Blog konusunda son derece acemiyim...
Sayfamdaki saçmalıkların düzelmesi Blogger'ı ne sıklıkla kullandığıma ve kurcaladığıma bağlı oranda, tez zamanda düzelecektir umarım...
Sanırım bu alanı, rastgele oluşan düşüncelerimi ve duygularımı bir hizzaya sokmak ve düzenlemek amacıyla kullanacağım bir süreliğine...
Aslında sayfanın nerelere doğru akacağını biraz da bu rastgelelik belirleyecektir muhakkak.
Benim yaşantım da biraz böyledir aslında.
Rastgele ve spontan...
Plan yaptığımı ve başarıyla uyguladığımı düşünürdüm eskiden, ama geçmişe bakınca ne umup, ne bulduğumun muhasebesini yaptıkça pek de öyle olmadığını görüyorum...
Kimi zaman beklentilerimin üstüne çıktım, kimi zaman da beklediğim gibi sonuçlanmadı birçok şey.
Ama ne olursa olsun, başta çok hoşlanmasamda herbirinin hayrına inanırım bir süre sonra...
Haaa ! Binmek istediğim trenlerin çoğunu kaçırmadım, yakaladım çok şükür...
Kısmetli bir insanmıyım, yoksa gelen kısmeti görebilecek gözlere mi sahibim bilmiyorum ama, cesaret ve azimle çalışıp isteklerimi elde ettiğimi görüyorum...
İkisi de gerekli belkide...
İsteklerimi önce zihnimde hayal etmekle başlıyor ( bu iş, aşk, durum vs. herşey için geçerli olabilir. ) sonra da sanki olmuş gibi hissediyorum ...
Sanırım bu durum algıda seçiciliği doğuruyor ve doğru yer,zaman ve kişileri karşıma çıkarıyor yada farkettiriyor.
Hepimizin aşina olduğu 'Çekim Yasası' kıvamında birşey işte.
Hani insan geçmişte birşeyler anımsar da garip garip sırıtır yada hüzünlenir ya, onun gibi bişey...
Henüz olmamış ama olacak birşeyi, olmuş gibi anımsamak bir nevi...
Sayfamın düzenini, arka fonunu ve 'Munch'un Zihninden' başlığını da bu sebeple seçtim...
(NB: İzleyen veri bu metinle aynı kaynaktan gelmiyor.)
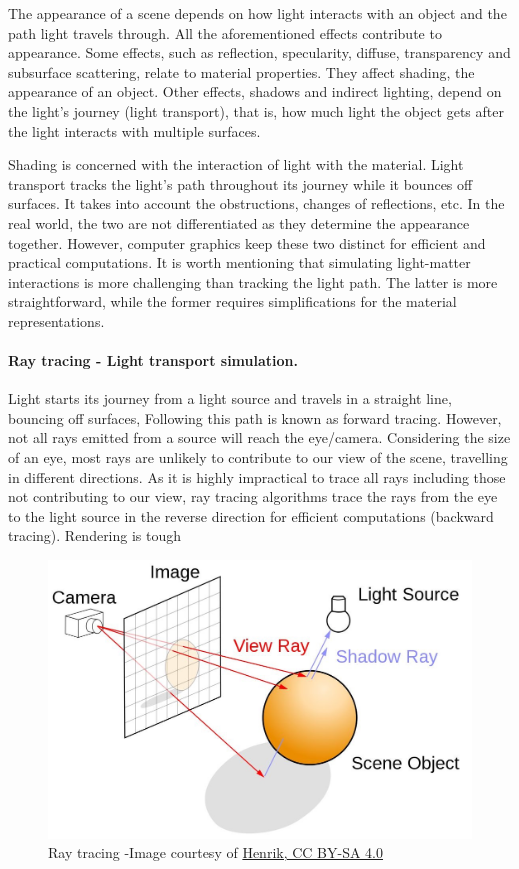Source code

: The appearance of a scene depends on how light interacts with an object and the path light travels through. All the aforementioned effects contribute to appearance. Some effects, such as reflection, specularity, diffuse, transparency and subsurface scattering, relate to material properties. They affect shading, the appearance of an object. Other effects, shadows and indirect lighting, depend on the light's journey (light transport), that is, how much light the object gets after the light interacts with multiple surfaces. 

Shading is concerned with the interaction of light with the material. Light transport tracks the light's path throughout its journey while it bounces off surfaces. It takes into account the obstructions, changes of reflections, etc. In the real world, the two are not differentiated as they determine the appearance together. However, computer graphics keep these two distinct for efficient and practical computations. It is worth mentioning that simulating light-matter interactions is more challenging than tracking the light path. The latter is more straightforward, while the former requires simplifications for the material representations.



\paragraph{Ray tracing - Light transport simulation.}

Light starts its journey from a light source and travels in a straight line, bouncing off surfaces, Following this path is known as forward tracing. However, not all rays emitted from a source will reach the eye/camera. Considering the size of an eye, most rays are unlikely to contribute to our view of the scene, travelling in different directions. As it is highly impractical to trace all rays including those not contributing to our view, ray tracing algorithms trace the rays from the eye to the light source in the reverse direction for efficient computations (backward tracing). 
Rendering is tough



\begin{figure}[h]
  \centering
   \includegraphics[width=0.5\linewidth]{Images/ray-tracing-image-1.jpg}
   \caption{Ray tracing -Image courtesy of \href{https://commons.wikimedia.org/wiki/File:Ray_trace_diagram.svg}{Henrik, CC BY-SA 4.0}}
   \label{fig:raytracing}
\end{figure}




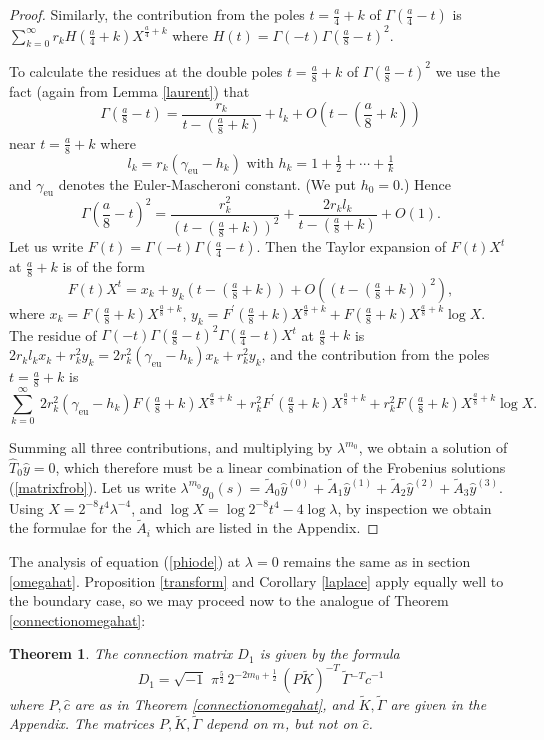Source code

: \documentclass[a4paper,12pt,leqno]{amsart}
\numberwithin{equation}{section}
\theoremstyle{plain}
\newtheorem{theorem}{Theorem}[section]
\theoremstyle{definition}
\newcommand{\la}{\lambda}
\newcommand{\Ga}{\Gamma}
\newcommand{\pr}{\prime}
\newcommand{\ii}{ {\scriptstyle\sqrt{-1}}\, }
\newcommand{\nn}{m}
\newcommand{\Asharp}{\Ga}
\newcommand{\euler}{\gamma_{\scriptscriptstyle\text{eu}}}
\begin{document}
{\begin{proof}
Similarly, the contribution from the poles $t=\tfrac a4 + k$ of $\Ga(\tfrac a4 - t)$ 
is
$
\sum_{k=0}^\infty r_k H(\tfrac a4 + k) X^{\frac a4+k}
$
where 
$H(t)=\Ga(-t)\Ga(\tfrac {a}8 - t)^2$. 

To calculate the residues at the double poles $t=\tfrac a8 + k$ of $\Ga(\tfrac {a}8 - t)^2$ we use the fact (again from Lemma \ref{laurent}) that
\[
\textstyle
\Ga(\tfrac a8-t)=\frac{r_k}{t - (\frac a8+k)} + l_k + O(t - (\frac a8+k))
\]
near $t=\frac a8 + k$ where 
\[
\text{$l_k=r_k(\euler-h_k)$ with $h_k=1+\tfrac 12+\cdots+\tfrac1k$
}
\]
and $\euler$ denotes the Euler-Mascheroni constant. (We put $h_0=0$.)
Hence
\[
\textstyle
\Ga(\frac {a}8 - t)^2=
\frac{r_k^2}{(t - (\frac a8+k))^{2}} + \frac{2r_k l_k}{t - (\frac a8+k)} + 
O(1).
\]
Let us write $F(t)=\Ga(-t)\Ga(\tfrac a4-t)$.  Then the Taylor expansion of $F(t)X^t$ at $\tfrac a8 + k$ is of the form
\[
F(t)X^t=x_k + y_k (t - (\tfrac a8+k)) + O( (t - (\tfrac a8+k))^2 ),
\]
where
$x_k=F(\tfrac a8+k)X^{\frac a8 + k}$, 
$y_k=F^\pr(\tfrac a8+k)X^{\frac a8 + k} + F(\tfrac a8+k)X^{\frac a8 + k} \log X$.  
The residue of 
$\Ga( - t)\Ga(\tfrac {a}8 - t)^2\Ga(\tfrac {a}4 - t)X^t$
at $\tfrac a8 + k$ is $2r_kl_kx_k + r_k^2 y_k=2r_k^2(\euler - h_k)x_k + r_k^2 y_k$, and the contribution from the poles $t=\tfrac a8+k$ is
\[
\sum_{k=0}^\infty \  2r_k^2 (\euler-h_k) F(\tfrac a8+k) X^{\frac a8 + k}
+
r_k^2  F^\pr(\tfrac a8+k)  X^{\frac a8 + k}
+
r_k^2  F(\tfrac a8+k) X^{\frac a8 + k}\log X.
\]

Summing all three contributions, and multiplying by $\la^{\nn_0}$,
we obtain a solution of 
$\hat T_0 \hat y=0$, which therefore must be a linear combination of
the Frobenius solutions (\ref{matrixfrob}). Let us write
$\la^{\nn_0}g_0(s)=\tilde A_0 \hat y^{(0)}+\tilde A_1 \hat y^{(1)}+\tilde A_2 \hat y^{(2)}+\tilde A_3 \hat y^{(3)}$.
Using $X=2^{-8} t^4 \la^{-4}$, and $\log X= \log 2^{-8} t^4 - 4 \log\la$,
by inspection we obtain the formulae for the $\tilde A_i$ which are listed in the Appendix.
\end{proof}

The analysis of equation (\ref{phiode}) at $\la=0$ remains the same as in section 
\ref{omegahat}. Proposition \ref{transform} and Corollary \ref{laplace} apply equally well to the boundary case, so we may proceed now to the analogue of 
Theorem \ref{connectionomegahat}:

\begin{theorem}\label{Rconnectionomegahat} The connection matrix $D_1$ is given by the formula
\[
D_1=
\ii \, \pi^{\frac52} \, 2^{-2\nn_0+\frac12}\,  (P\tilde K)^{-T}\, 
{\tilde \Asharp}{}^{-T} \hat c^{-1}
\]
where $P,\hat c$ are as in Theorem \ref{connectionomegahat}, and
$\tilde K, \tilde\Asharp$ are given in the Appendix.
The matrices $P, \tilde K, \tilde \Asharp$ depend on $m$, but not on $\hat c$.
\end{theorem}

}
\end{document}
Arka fon da görünen netleşmemiş renkli ışıklar, tül bir perdenin ardında gizli kişiliğimin bu sayfaya yansımasını sembolize ediyor. Bu sayfada paylaşacağım düşüncelerim henüz zihnimde netleşmedi;
'Kadın bişeyler söylemek istiyor, da nedir acaba ?' diyebilir, hatta okumaktan da sıkılabilirsiniz.
Ben olaya şöyle bakıyorum;
'En azından ışık görünüyorsa, umut var demektir'...
Çoğunuz Munch'un 'Çığlık' tablosunu bilirsiniz... O da aynen beni yansıtmakta şu an... :)
Zihnim o kadar meşgul ki;
Geçmiş, An ve Yarın'ı sanki bir ısırıkta mideme indirmeye çalışıyorum... ( Bu konulara sonra geleceğiz. )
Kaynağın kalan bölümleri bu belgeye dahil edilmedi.